A variety of programming skills are needed, depending on the scope of what will be tested—from producing cross-tabulations on related data elements to duplicating sophisticated automated processes using more advanced programming techniques. Consult with internal specialists as needed.

Data integrity checks

The integrity of data refers to the accuracy with which data has been extracted from the information system (source), transferred to engagement teams, and transformed into an appropriate format for engagement teams to use. Data integrity checks alone are not sufficient to assess the reliability of data.

Data integrity checks include checking for

  • out-of-range values, such as dates outside of scope
  • invalid values
  • the total number of records provided against record count
  • the total amount of a field provided against control totals
  • gaps in fields or missing data, such as missing dates, locations, regions, identification numbers, registration numbers, or other
  • missing values
  • duplicate records

Other data integrity checks include

  • looking for unexpected aspects of the data—for example, extremely high values associated with a certain geographic location
  • testing relationships between data elements, such as whether data elements correctly follow a skip pattern from a questionnaire
  • ensuring consistency with other source information (such as public or internal reports)

Data used by a practitioner’s expert or entity’s expert

Where the work of an expert is relevant to the context of an engagement, the reliability of data provided to the expert should be evaluated. Where a practitioner’s expert has been engaged, the practitioner should be directly involved in and knowledgeable about the data and other information provided to the expert. Where the entity engages an expert directly, the data and other information necessary for the expert to perform the work will often be provided without the practitioner’s direct involvement or knowledge. As such, when using the work of an entity’s expert, engagement teams should perform additional procedures to identify and assess the data.

For example, where an engagement team plans to use the work of an actuary engaged by the entity, the engagement team should ask management and the actuary to identify all relevant data and information used by the expert and, where appropriate, test the underlying completeness and accuracy of such data and information. For example, census data used by an actuary are typically extracted from the entity’s payroll or personnel information systems; therefore, testing the completeness and accuracy of the data is necessary to evaluate the reliability of the source data.

For more information on the use of experts, refer to OAG Audit 2070 Use of experts.

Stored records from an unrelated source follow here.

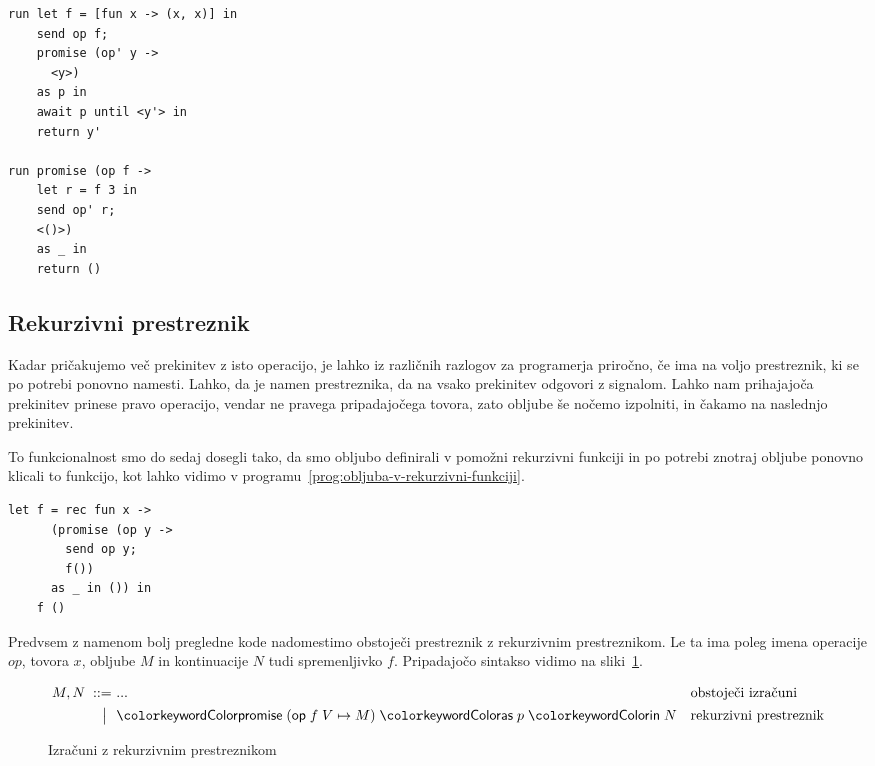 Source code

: \begin{lstlisting}[caption={Primer uporabe prenosljivega tipa.},label={prog:primer-prenosljivega-tipa},float,floatplacement=h]
run let f = [fun x -> (x, x)] in
    send op f;
    promise (op' y -> 
      <y>)
    as p in
    await p until <y'> in
    return y'

run promise (op f -> 
    let r = f 3 in
    send op' r;
    <()>) 
    as _ in
    return ()
\end{lstlisting}


\subsection{Rekurzivni prestreznik}


Kadar pričakujemo več prekinitev z isto operacijo, je lahko iz različnih razlogov za programerja priročno, če ima na voljo prestreznik, ki se po potrebi ponovno namesti. Lahko, da je namen prestreznika, da na vsako prekinitev odgovori z signalom. Lahko nam prihajajoča prekinitev prinese pravo operacijo, vendar ne pravega pripadajočega tovora, zato obljube še nočemo izpolniti, in čakamo na naslednjo prekinitev.

To funkcionalnost smo do sedaj dosegli tako, da smo obljubo definirali v pomožni rekurzivni funkciji in po potrebi znotraj obljube ponovno klicali to funkcijo, kot lahko vidimo v programu~\ref{prog:obljuba-v-rekurzivni-funkciji}.


\begin{lstlisting}[caption={Obljuba v rekurzivni funkciji.},label={prog:obljuba-v-rekurzivni-funkciji},float,floatplacement=h]
	let f = rec fun x ->
	  (promise (op y -> 
	    send op y;
	    f()) 
	  as _ in ()) in
	f ()
\end{lstlisting}

Predvsem z namenom bolj pregledne kode nadomestimo obstoječi prestreznik z rekurzivnim prestreznikom. Le ta ima poleg imena operacije $op$, tovora $x$, obljube $M$ in kontinuacije $N$ tudi spremenljivko $f$. Pripadajočo sintakso vidimo na sliki~\ref{fig:izrazi-prestreznik}.


\begin{figure}[h]
	\centering
	\small
	\begin{align*}
	M, N
	\bnfis& ...                            & &\text{obstoječi izračuni} \\
	\bnfor& \tmwithrec{op}{f}{V}{M}{p}{N}  & &\text{rekurzivni prestreznik}
	\end{align*}
 
	\caption{Izračuni z rekurzivnim prestreznikom}
	\label{fig:izrazi-prestreznik}
\end{figure}


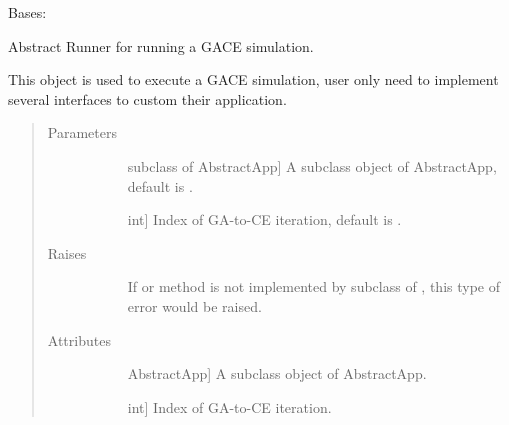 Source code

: \documentclass[letterpaper,10pt,english]{sphinxmanual}
\begin{document}
\begin{fulllineitems}
\label{\detokenize{pygace:pygace.gace.AbstractRunner}}
Bases: 

Abstract Runner for running a GACE simulation.

This object is used to execute a GACE simulation, user only need to
implement several interfaces to custom their application.
\begin{quote}\begin{description}
\item[{Parameters}] \leavevmode\begin{description}
\item[{}] \leavevmode{[}subclass of AbstractApp{]}
A subclass object of AbstractApp, default is .

\item[{}] \leavevmode{[}int{]}
Index of GA-to-CE iteration, default is .

\end{description}

\item[{Raises}] \leavevmode\begin{description}
\item[{}] \leavevmode
If  or  method is not implemented by subclass of
, this type of error would be raised.

\end{description}

\item[{Attributes}] \leavevmode\begin{description}
\item[{}] \leavevmode{[}AbstractApp{]}
A subclass object of AbstractApp.

\item[{}] \leavevmode{[}int{]}
Index of GA-to-CE iteration.

\end{description}

\end{description}\end{quote}


\end{fulllineitems}
\end{document}
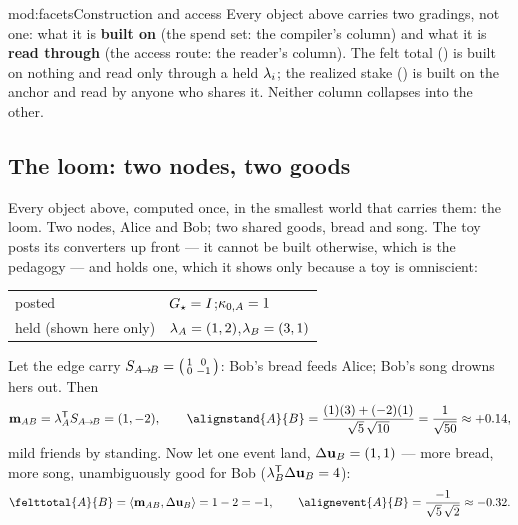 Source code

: \documentclass[../main]{subfiles}
\begin{document}
\begin{statement}{mod:facets}{Construction and access}
  Every object above carries two gradings, not one: what it is \textbf{built on} (the
  spend set: the compiler's column) and what it is \textbf{read through} (the access
  route: the reader's column). The felt total () is built on nothing and
  read only through a held $\lambda\sb{i}$; the realized stake () is
  built on the anchor and read by anyone who shares it. Neither column collapses into
  the other.
\end{statement}

\subsection{The loom: two nodes, two goods}
\label{subsec:ont:loom}
%
Every object above, computed once, in the smallest world that carries them:
the loom. Two nodes, Alice and Bob; two shared goods, bread and song. The toy
posts its converters up front --- it cannot be built otherwise, which is the pedagogy ---
and holds one, which it shows only because a toy is omniscient:
\begin{center}
  \begin{tabular}{ll}
    \toprule
    posted & $G\sb{\star}=I$;\quad $\kappa\sb{0,A}=1$ \\
    held (shown here only) & $\lambda\sb{A}=(1,2)$,\quad $\lambda\sb{B}=(3,1)$ \\
    \bottomrule
  \end{tabular}
\end{center}
Let the edge carry $S\sb{ A\!\to\!B }=\bigl(\begin{smallmatrix}1&0\\0&-1\end{smallmatrix}\bigr)$:
Bob's bread feeds Alice; Bob's song drowns hers out. Then
\begin{equation}
  \caringcovector{A}{B}=\selfweight{A}\transpose\comov{A}{B}=(1,-2),\qquad
  \alignstand{A}{B}=\frac{(1)(3)+(-2)(1)}{\sqrt5\,\sqrt{10}}
    =\frac{1}{\sqrt{50}}\approx+0.14,
  \label{eq:loom:standing}
\end{equation}
mild friends by standing. Now let one event land, $\Delta\mathbf{u}\sb{B}=(1,1)$ --- more
bread, more song, unambiguously good for Bob ($\lambda\sb{B}\sp{\mathsf{T}}\Delta\mathbf{u}\sb{B}=4$):
\begin{equation}
  \felttotal{A}{B}=\pairing{\caringcovector{A}{B}}{\outcomechange{B}}=1-2=-1,\qquad
  \alignevent{A}{B}=\frac{-1}{\sqrt5\,\sqrt2}\approx-0.32.
  \label{eq:loom:event}
\end{equation}
\end{document}
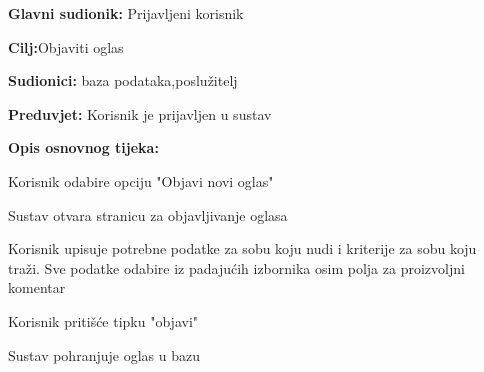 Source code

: \noindent {}
\begin{packed_item}
	
	\item \textbf{Glavni sudionik: }Prijavljeni korisnik
	\item  \textbf{Cilj:}Objaviti oglas
	\item  \textbf{Sudionici:} baza podataka,poslužitelj
	\item  \textbf{Preduvjet:} Korisnik je prijavljen u sustav
	\item  \textbf{Opis osnovnog tijeka:}
	
	\item[] \begin{packed_enum}
		
		\item Korisnik odabire opciju "Objavi novi oglas"
		\item Sustav otvara stranicu za objavljivanje oglasa
		\item Korisnik upisuje potrebne podatke za sobu koju nudi i kriterije za sobu koju traži. Sve podatke odabire iz padajućih izbornika osim polja za proizvoljni komentar
		\item Korisnik pritišće tipku "objavi" 
		\item Sustav pohranjuje oglas u bazu
	\end{packed_enum}
	
\end{packed_item}

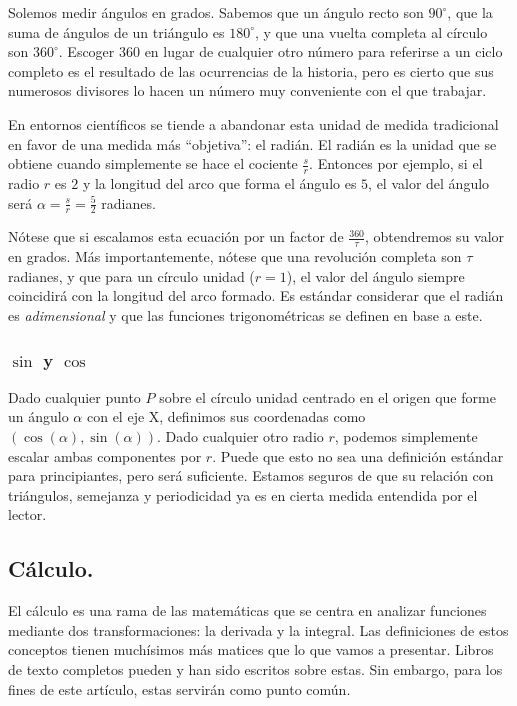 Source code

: Solemos medir ángulos en grados. Sabemos que un ángulo recto son $90^{\circ}$, que la suma de ángulos de un triángulo es $180^{\circ}$, y que una vuelta completa al círculo son $360^{\circ}$. Escoger 360 en lugar de cualquier otro número para referirse a un ciclo completo es el resultado de las ocurrencias de la historia, pero es cierto que sus numerosos divisores lo hacen un número muy conveniente con el que trabajar.

En entornos científicos se tiende a abandonar esta unidad de medida tradicional en favor de una medida más \enquote{objetiva}: el radián. El radián es la unidad que se obtiene cuando simplemente se hace el cociente $\frac{s}{r}$. Entonces por ejemplo, si el radio $r$ es $2$ y la longitud del arco que forma el ángulo es $5$, el valor del ángulo será $\alpha = \frac{s}{r} = \frac{5}{2}$ radianes.

Nótese que si escalamos esta ecuación por un factor de $\frac{360}{\tau}$, obtendremos su valor en grados. Más importantemente, nótese que una revolución completa son $\tau$ radianes, y que para un círculo unidad ($r = 1$), el valor del ángulo siempre coincidirá con la longitud del arco formado. Es estándar considerar que el radián es \textit{adimensional} y que las funciones trigonométricas se definen en base a este.

\newpage

\subsubsection{$\sin$ y $\cos$}

Dado cualquier punto $P$ sobre el círculo unidad centrado en el origen que forme un ángulo $\alpha$ con el eje X, definimos sus coordenadas como $(\cos(\alpha), \sin(\alpha))$. Dado cualquier otro radio $r$, podemos simplemente escalar ambas componentes por $r$. Puede que esto no sea una definición estándar para principiantes, pero será suficiente. Estamos seguros de que su relación con triángulos, semejanza y periodicidad ya es en cierta medida entendida por el lector.

\subsection{Cálculo.}

El cálculo es una rama de las matemáticas que se centra en analizar funciones mediante dos transformaciones: la derivada y la integral. Las definiciones de estos conceptos tienen muchísimos más matices que lo que vamos a presentar. Libros de texto completos pueden y han sido escritos sobre estas. Sin embargo, para los fines de este artículo, estas servirán como punto común.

Outcomes of the assessment and documentation

Outcomes of the assessment

After the assessment of data reliability, engagement teams need to analyze the result of the work performed and conclude on whether data is reliable or not. The result of the assessment may provide engagement teams with assurance that data is deemed to be reliable or unreliable

Data is reliable when engagement teams obtain reasonable assurance on the completeness and accuracy of data, and are willing to accept the extent of errors (errors are present in the data) and the risk associated with using the data. The greater the number of significant errors in key data elements, the higher the likelihood of data being unreliable and useless for the purposes of engagement teams.

Documentation

The audit logic matrix for the engagement should briefly address how an engagement team plans to assess the reliability of data, as well as any limitations that might be in place because of errors in the data. All work performed as part of the data reliability assessment should be documented and included in the engagement workpapers. This includes all testing, information reviews, and interviews related to data reliability. In addition, decisions made during the assessment, including the final assessment of whether the data is sufficiently reliable for the purposes of the engagement, should be summarized and included with the workpapers.